Marc C. Savine, Unit Chief for Strategic Planning in the FBI, came to recruit personally for two staff positions. He stood by the chin-up station with his young son, watching PHC students execute the “chin-up challenge,” twelve or more reps.
“I am very, very impressed with the student body and their publications, so I am here to recruit. However, the jobs have also been advertised publicly, so the process is competitive,” he cautioned.
Recognizing the competitive nature of many of the jobs PHC students most desire, Sandra Corbitt, Dean of Student Life, set up the Career Fair to give students valuable face-to-face time with potential employers.
“It’s good to practice talking to these individuals before you go in for a job interview,” she said. “It can be very difficult if you’ve had no prior interaction.”
Another organization, Prison Fellowship, deals with criminal justice reform and other ethical issues surrounding imprisonment. Faith Schwartz has worked for them since she graduated from PHC in 2005 with a major in Public Policy.
“It’s been a perfect fit for what I took away from Patrick Henry,” she said.
Prison Fellowship came to the Career Fair in search of new interns. When they attended the last Fair in the spring, they came away with at least one—Magnus Elhardt (’07).
“This is a great student body; we’d love to have interns for the summer,” said Robbie Keyes, the Fellowship representative.

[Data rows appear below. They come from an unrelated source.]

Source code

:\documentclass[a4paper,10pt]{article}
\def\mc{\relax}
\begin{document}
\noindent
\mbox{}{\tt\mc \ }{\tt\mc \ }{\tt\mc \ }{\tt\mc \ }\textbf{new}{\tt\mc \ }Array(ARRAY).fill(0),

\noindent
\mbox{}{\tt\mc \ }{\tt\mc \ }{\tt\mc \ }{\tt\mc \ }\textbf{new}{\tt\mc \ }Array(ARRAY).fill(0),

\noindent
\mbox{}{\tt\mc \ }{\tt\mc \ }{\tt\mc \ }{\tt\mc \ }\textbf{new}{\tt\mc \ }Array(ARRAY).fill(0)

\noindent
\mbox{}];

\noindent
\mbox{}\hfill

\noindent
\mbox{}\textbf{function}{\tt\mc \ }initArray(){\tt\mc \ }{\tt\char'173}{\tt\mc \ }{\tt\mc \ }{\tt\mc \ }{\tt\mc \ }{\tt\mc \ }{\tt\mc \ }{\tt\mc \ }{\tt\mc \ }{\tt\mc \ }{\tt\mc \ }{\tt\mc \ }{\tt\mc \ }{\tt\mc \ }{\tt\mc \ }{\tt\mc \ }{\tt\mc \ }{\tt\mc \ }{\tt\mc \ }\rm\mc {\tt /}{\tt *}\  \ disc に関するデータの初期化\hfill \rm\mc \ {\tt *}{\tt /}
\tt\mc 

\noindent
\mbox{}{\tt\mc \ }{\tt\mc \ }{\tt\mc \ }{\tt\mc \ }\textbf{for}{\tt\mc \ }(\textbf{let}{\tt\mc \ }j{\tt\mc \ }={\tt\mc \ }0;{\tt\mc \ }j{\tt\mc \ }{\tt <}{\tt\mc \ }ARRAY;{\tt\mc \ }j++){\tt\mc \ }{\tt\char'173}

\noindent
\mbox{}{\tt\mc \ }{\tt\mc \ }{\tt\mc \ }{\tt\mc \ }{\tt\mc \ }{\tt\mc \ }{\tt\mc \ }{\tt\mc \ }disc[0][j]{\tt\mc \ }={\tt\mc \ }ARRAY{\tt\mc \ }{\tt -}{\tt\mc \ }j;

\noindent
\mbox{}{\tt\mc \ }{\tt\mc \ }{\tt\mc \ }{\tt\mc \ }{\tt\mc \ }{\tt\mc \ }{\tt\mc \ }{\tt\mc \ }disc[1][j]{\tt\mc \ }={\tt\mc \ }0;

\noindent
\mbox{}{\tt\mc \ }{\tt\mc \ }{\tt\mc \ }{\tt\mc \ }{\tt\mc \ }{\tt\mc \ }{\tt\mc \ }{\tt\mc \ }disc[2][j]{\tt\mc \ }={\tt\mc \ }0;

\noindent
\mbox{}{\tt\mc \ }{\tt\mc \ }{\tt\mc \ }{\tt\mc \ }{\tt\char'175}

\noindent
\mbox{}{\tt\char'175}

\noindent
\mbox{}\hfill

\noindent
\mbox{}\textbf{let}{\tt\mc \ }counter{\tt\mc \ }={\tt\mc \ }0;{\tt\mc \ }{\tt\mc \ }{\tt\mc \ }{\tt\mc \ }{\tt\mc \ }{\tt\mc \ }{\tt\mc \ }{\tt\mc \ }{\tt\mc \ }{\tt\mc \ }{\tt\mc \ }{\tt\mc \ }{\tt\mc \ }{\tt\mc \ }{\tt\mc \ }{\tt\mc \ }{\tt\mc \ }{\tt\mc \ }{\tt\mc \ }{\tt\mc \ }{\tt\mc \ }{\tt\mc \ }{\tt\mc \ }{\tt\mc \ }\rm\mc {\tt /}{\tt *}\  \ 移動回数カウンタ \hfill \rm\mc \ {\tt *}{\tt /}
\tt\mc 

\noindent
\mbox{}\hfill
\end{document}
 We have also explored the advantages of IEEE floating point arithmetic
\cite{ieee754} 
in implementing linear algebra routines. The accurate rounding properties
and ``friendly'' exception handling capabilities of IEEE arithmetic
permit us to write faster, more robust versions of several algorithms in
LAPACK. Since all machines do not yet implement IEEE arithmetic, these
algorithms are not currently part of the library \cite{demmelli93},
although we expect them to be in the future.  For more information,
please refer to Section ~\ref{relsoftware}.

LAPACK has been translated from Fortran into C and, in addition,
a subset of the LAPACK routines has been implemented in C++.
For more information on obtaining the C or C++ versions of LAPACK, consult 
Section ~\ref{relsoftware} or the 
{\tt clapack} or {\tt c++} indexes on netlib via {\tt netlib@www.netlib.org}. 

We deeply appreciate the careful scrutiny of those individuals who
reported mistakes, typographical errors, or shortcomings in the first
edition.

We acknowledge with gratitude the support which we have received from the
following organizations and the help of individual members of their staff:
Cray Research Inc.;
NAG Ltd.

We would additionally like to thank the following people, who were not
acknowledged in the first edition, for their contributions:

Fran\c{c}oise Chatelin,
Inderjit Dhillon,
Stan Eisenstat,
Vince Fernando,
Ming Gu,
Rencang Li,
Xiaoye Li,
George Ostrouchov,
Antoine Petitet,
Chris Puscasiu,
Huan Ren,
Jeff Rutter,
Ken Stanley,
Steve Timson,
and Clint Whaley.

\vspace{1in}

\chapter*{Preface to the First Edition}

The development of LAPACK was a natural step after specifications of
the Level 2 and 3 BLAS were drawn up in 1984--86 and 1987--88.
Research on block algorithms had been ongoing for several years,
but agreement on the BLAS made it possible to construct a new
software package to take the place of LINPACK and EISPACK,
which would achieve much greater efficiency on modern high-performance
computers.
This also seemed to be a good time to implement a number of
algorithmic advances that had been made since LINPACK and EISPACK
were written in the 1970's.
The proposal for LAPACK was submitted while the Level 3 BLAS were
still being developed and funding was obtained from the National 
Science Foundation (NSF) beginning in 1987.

Besides the FBI and Prison Fellowship, the slate of potential employers at the Career Fair included the Department of State, the U.S. Army, Young America’s Foundation, the Leadership Institute, the CG Koch Foundation, the Institute of World Politics in DC, McLean Bible Church (a 10,000-15,000 member mega-church), the Beckett Fund for Religious Liberty, and two Christian classical K-12 schools. As Dean Corbitt encouraged the students, no matter what their major, they would find something of value.
“It’s a good idea just to come down and walk through to let these people see what PHC students look like,” she smiled. “There is more involved even in intelligence jobs than guns and badges. Everyone wants people who can write well.”
Student Life plans to organize a Career Fair every fall, to give seniors time to apply for jobs before May graduation.